- HOW TO COMPLETE THIS TASK:
Pull out every line below that holds the word "each".

- SOURCE MATERIAL:
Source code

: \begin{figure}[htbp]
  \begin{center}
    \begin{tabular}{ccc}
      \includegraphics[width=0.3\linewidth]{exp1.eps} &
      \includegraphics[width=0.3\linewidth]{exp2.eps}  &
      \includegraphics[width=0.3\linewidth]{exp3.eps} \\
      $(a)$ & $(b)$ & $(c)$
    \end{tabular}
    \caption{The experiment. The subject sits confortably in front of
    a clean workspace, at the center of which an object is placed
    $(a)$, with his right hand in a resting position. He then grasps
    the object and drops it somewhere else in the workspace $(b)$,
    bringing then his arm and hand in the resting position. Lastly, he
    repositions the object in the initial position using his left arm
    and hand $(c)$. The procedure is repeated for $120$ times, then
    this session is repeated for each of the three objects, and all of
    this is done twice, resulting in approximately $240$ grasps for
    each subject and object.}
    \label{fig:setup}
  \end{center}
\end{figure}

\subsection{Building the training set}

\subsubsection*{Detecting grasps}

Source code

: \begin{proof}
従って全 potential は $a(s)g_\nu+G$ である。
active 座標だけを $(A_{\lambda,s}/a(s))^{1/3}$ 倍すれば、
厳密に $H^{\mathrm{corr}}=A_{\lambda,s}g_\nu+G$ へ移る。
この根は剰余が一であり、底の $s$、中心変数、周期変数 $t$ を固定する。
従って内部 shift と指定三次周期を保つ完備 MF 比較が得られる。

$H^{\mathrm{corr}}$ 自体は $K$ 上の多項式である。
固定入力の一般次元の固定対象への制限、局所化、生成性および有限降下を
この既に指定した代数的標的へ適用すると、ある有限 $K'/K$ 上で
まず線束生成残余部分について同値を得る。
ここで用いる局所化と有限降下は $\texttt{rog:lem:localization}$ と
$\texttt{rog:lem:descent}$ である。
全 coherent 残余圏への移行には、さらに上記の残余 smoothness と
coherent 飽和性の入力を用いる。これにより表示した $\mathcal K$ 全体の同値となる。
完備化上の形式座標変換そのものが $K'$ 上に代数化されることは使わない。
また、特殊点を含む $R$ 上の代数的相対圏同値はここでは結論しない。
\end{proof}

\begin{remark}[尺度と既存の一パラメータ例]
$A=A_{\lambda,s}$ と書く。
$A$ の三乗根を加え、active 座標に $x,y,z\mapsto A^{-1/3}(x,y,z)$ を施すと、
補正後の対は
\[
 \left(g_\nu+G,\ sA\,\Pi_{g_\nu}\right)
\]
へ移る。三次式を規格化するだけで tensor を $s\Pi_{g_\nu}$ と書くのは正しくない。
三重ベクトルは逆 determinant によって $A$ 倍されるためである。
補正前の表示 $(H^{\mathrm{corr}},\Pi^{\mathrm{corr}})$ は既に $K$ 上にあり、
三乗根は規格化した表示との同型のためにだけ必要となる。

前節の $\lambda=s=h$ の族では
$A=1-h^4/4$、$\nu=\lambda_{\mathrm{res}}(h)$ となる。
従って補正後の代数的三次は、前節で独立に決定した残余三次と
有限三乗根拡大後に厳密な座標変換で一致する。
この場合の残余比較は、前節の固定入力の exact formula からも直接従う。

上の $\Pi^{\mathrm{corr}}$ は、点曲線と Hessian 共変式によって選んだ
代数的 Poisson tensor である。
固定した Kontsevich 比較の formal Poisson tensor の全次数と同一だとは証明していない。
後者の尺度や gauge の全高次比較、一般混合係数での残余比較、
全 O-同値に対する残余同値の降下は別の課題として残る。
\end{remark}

- TASK OUTPUT:
    this session is repeated for each of the three objects, and all of
    each subject and object.}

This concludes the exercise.